BEGIN Record set

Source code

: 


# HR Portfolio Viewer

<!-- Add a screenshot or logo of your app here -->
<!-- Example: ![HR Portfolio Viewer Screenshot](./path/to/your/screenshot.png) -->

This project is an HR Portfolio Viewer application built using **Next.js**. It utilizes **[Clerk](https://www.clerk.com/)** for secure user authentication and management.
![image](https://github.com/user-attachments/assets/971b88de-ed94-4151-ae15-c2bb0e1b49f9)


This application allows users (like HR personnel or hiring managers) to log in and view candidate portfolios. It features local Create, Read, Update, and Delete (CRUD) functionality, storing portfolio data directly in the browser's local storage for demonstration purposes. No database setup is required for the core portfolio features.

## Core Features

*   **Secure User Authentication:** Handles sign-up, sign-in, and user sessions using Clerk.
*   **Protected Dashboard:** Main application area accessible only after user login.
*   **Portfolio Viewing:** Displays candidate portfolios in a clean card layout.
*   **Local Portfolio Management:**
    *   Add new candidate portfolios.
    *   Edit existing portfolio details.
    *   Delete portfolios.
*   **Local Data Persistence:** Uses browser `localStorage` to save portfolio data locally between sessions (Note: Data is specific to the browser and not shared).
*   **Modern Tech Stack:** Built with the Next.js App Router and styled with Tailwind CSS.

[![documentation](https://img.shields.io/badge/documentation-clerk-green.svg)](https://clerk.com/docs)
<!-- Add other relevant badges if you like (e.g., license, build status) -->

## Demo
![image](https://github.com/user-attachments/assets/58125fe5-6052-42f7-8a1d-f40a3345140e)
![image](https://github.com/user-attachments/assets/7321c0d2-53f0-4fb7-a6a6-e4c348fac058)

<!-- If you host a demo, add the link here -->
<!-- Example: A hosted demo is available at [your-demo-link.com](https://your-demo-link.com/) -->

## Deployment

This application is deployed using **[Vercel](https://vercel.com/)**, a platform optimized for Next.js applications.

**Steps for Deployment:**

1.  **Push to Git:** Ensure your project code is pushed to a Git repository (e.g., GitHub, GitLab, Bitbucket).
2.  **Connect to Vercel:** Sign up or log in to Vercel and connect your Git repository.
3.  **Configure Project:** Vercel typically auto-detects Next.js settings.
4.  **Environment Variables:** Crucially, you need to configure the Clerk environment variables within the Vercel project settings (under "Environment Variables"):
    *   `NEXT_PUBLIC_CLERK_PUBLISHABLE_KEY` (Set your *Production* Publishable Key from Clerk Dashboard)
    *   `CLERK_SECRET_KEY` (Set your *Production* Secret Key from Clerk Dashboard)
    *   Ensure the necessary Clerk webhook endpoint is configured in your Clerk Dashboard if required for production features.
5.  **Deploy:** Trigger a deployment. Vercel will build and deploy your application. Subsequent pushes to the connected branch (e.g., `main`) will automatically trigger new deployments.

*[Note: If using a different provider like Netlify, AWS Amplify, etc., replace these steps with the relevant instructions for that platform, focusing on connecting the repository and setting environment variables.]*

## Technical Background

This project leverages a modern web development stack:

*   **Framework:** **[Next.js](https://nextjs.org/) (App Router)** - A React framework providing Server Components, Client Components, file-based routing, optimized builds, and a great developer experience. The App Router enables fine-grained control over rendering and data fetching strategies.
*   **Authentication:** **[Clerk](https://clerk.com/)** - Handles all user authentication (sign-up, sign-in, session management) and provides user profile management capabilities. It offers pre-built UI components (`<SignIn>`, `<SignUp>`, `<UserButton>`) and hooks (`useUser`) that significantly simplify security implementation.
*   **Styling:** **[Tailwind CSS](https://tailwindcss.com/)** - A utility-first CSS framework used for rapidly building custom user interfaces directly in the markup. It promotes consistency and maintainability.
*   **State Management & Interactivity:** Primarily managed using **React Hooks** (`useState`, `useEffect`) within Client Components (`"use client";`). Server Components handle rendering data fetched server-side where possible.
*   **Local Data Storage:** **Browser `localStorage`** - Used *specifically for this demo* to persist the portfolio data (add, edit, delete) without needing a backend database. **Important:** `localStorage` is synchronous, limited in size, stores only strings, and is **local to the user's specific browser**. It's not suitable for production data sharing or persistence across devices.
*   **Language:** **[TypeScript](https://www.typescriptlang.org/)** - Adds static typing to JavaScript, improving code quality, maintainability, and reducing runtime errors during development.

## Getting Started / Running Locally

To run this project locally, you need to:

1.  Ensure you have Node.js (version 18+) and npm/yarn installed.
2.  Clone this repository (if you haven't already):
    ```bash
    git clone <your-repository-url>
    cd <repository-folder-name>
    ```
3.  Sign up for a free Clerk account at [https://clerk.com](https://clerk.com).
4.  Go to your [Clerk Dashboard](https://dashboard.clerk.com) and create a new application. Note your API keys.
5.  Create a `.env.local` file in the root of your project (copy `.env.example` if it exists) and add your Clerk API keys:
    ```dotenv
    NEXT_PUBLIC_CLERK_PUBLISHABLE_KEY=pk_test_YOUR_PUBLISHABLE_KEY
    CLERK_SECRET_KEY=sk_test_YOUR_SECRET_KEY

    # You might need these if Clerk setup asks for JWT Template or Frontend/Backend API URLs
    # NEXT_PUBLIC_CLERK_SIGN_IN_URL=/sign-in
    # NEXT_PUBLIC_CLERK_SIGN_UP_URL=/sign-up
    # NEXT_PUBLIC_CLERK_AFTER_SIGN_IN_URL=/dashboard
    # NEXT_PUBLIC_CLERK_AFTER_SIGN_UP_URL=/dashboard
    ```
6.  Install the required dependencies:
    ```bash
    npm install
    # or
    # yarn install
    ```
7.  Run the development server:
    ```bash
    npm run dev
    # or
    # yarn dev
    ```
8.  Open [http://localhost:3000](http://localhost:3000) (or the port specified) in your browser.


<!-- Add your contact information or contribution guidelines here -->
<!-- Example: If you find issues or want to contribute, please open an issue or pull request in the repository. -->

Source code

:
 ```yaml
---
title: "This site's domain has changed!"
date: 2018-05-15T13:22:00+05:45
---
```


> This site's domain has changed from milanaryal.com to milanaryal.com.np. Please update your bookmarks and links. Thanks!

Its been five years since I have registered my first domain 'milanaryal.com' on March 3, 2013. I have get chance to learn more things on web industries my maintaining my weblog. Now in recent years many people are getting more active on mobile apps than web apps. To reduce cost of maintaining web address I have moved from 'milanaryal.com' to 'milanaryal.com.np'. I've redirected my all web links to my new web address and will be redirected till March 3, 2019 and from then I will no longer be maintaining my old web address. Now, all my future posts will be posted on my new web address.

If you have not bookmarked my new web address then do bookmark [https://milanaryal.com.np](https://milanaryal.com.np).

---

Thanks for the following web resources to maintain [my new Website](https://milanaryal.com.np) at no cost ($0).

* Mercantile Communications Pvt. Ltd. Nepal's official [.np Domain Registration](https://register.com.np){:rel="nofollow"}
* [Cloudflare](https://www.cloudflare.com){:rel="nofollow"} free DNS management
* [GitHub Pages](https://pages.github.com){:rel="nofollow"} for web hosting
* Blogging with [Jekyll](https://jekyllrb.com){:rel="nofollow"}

END Record set

**How to complete this task**
Your reply should consist of all the records, set down exactly.

**Answer to this task**
Source code

: 


# HR Portfolio Viewer

<!-- Add a screenshot or logo of your app here -->
<!-- Example: ![HR Portfolio Viewer Screenshot](./path/to/your/screenshot.png) -->

This project is an HR Portfolio Viewer application built using **Next.js**. It utilizes **[Clerk](https://www.clerk.com/)** for secure user authentication and management.
![image](https://github.com/user-attachments/assets/971b88de-ed94-4151-ae15-c2bb0e1b49f9)


This application allows users (like HR personnel or hiring managers) to log in and view candidate portfolios. It features local Create, Read, Update, and Delete (CRUD) functionality, storing portfolio data directly in the browser's local storage for demonstration purposes. No database setup is required for the core portfolio features.

## Core Features

*   **Secure User Authentication:** Handles sign-up, sign-in, and user sessions using Clerk.
*   **Protected Dashboard:** Main application area accessible only after user login.
*   **Portfolio Viewing:** Displays candidate portfolios in a clean card layout.
*   **Local Portfolio Management:**
    *   Add new candidate portfolios.
    *   Edit existing portfolio details.
    *   Delete portfolios.
*   **Local Data Persistence:** Uses browser `localStorage` to save portfolio data locally between sessions (Note: Data is specific to the browser and not shared).
*   **Modern Tech Stack:** Built with the Next.js App Router and styled with Tailwind CSS.

[![documentation](https://img.shields.io/badge/documentation-clerk-green.svg)](https://clerk.com/docs)
<!-- Add other relevant badges if you like (e.g., license, build status) -->

## Demo
![image](https://github.com/user-attachments/assets/58125fe5-6052-42f7-8a1d-f40a3345140e)
![image](https://github.com/user-attachments/assets/7321c0d2-53f0-4fb7-a6a6-e4c348fac058)

<!-- If you host a demo, add the link here -->
<!-- Example: A hosted demo is available at [your-demo-link.com](https://your-demo-link.com/) -->

## Deployment

This application is deployed using **[Vercel](https://vercel.com/)**, a platform optimized for Next.js applications.

**Steps for Deployment:**

1.  **Push to Git:** Ensure your project code is pushed to a Git repository (e.g., GitHub, GitLab, Bitbucket).
2.  **Connect to Vercel:** Sign up or log in to Vercel and connect your Git repository.
3.  **Configure Project:** Vercel typically auto-detects Next.js settings.
4.  **Environment Variables:** Crucially, you need to configure the Clerk environment variables within the Vercel project settings (under "Environment Variables"):
    *   `NEXT_PUBLIC_CLERK_PUBLISHABLE_KEY` (Set your *Production* Publishable Key from Clerk Dashboard)
    *   `CLERK_SECRET_KEY` (Set your *Production* Secret Key from Clerk Dashboard)
    *   Ensure the necessary Clerk webhook endpoint is configured in your Clerk Dashboard if required for production features.
5.  **Deploy:** Trigger a deployment. Vercel will build and deploy your application. Subsequent pushes to the connected branch (e.g., `main`) will automatically trigger new deployments.

*[Note: If using a different provider like Netlify, AWS Amplify, etc., replace these steps with the relevant instructions for that platform, focusing on connecting the repository and setting environment variables.]*

## Technical Background

This project leverages a modern web development stack:

*   **Framework:** **[Next.js](https://nextjs.org/) (App Router)** - A React framework providing Server Components, Client Components, file-based routing, optimized builds, and a great developer experience. The App Router enables fine-grained control over rendering and data fetching strategies.
*   **Authentication:** **[Clerk](https://clerk.com/)** - Handles all user authentication (sign-up, sign-in, session management) and provides user profile management capabilities. It offers pre-built UI components (`<SignIn>`, `<SignUp>`, `<UserButton>`) and hooks (`useUser`) that significantly simplify security implementation.
*   **Styling:** **[Tailwind CSS](https://tailwindcss.com/)** - A utility-first CSS framework used for rapidly building custom user interfaces directly in the markup. It promotes consistency and maintainability.
*   **State Management & Interactivity:** Primarily managed using **React Hooks** (`useState`, `useEffect`) within Client Components (`"use client";`). Server Components handle rendering data fetched server-side where possible.
*   **Local Data Storage:** **Browser `localStorage`** - Used *specifically for this demo* to persist the portfolio data (add, edit, delete) without needing a backend database. **Important:** `localStorage` is synchronous, limited in size, stores only strings, and is **local to the user's specific browser**. It's not suitable for production data sharing or persistence across devices.
*   **Language:** **[TypeScript](https://www.typescriptlang.org/)** - Adds static typing to JavaScript, improving code quality, maintainability, and reducing runtime errors during development.

## Getting Started / Running Locally

To run this project locally, you need to:

1.  Ensure you have Node.js (version 18+) and npm/yarn installed.
2.  Clone this repository (if you haven't already):
    ```bash
    git clone <your-repository-url>
    cd <repository-folder-name>
    ```
3.  Sign up for a free Clerk account at [https://clerk.com](https://clerk.com).
4.  Go to your [Clerk Dashboard](https://dashboard.clerk.com) and create a new application. Note your API keys.
5.  Create a `.env.local` file in the root of your project (copy `.env.example` if it exists) and add your Clerk API keys:
    ```dotenv
    NEXT_PUBLIC_CLERK_PUBLISHABLE_KEY=pk_test_YOUR_PUBLISHABLE_KEY
    CLERK_SECRET_KEY=sk_test_YOUR_SECRET_KEY

    # You might need these if Clerk setup asks for JWT Template or Frontend/Backend API URLs
    # NEXT_PUBLIC_CLERK_SIGN_IN_URL=/sign-in
    # NEXT_PUBLIC_CLERK_SIGN_UP_URL=/sign-up
    # NEXT_PUBLIC_CLERK_AFTER_SIGN_IN_URL=/dashboard
    # NEXT_PUBLIC_CLERK_AFTER_SIGN_UP_URL=/dashboard
    ```
6.  Install the required dependencies:
    ```bash
    npm install
    # or
    # yarn install
    ```
7.  Run the development server:
    ```bash
    npm run dev
    # or
    # yarn dev
    ```
8.  Open [http://localhost:3000](http://localhost:3000) (or the port specified) in your browser.


<!-- Add your contact information or contribution guidelines here -->
<!-- Example: If you find issues or want to contribute, please open an issue or pull request in the repository. -->

Source code

:
 ```yaml
---
title: "This site's domain has changed!"
date: 2018-05-15T13:22:00+05:45
---
```


> This site's domain has changed from milanaryal.com to milanaryal.com.np. Please update your bookmarks and links. Thanks!

Its been five years since I have registered my first domain 'milanaryal.com' on March 3, 2013. I have get chance to learn more things on web industries my maintaining my weblog. Now in recent years many people are getting more active on mobile apps than web apps. To reduce cost of maintaining web address I have moved from 'milanaryal.com' to 'milanaryal.com.np'. I've redirected my all web links to my new web address and will be redirected till March 3, 2019 and from then I will no longer be maintaining my old web address. Now, all my future posts will be posted on my new web address.

If you have not bookmarked my new web address then do bookmark [https://milanaryal.com.np](https://milanaryal.com.np).

---

Thanks for the following web resources to maintain [my new Website](https://milanaryal.com.np) at no cost ($0).

* Mercantile Communications Pvt. Ltd. Nepal's official [.np Domain Registration](https://register.com.np){:rel="nofollow"}
* [Cloudflare](https://www.cloudflare.com){:rel="nofollow"} free DNS management
* [GitHub Pages](https://pages.github.com){:rel="nofollow"} for web hosting
* Blogging with [Jekyll](https://jekyllrb.com){:rel="nofollow"}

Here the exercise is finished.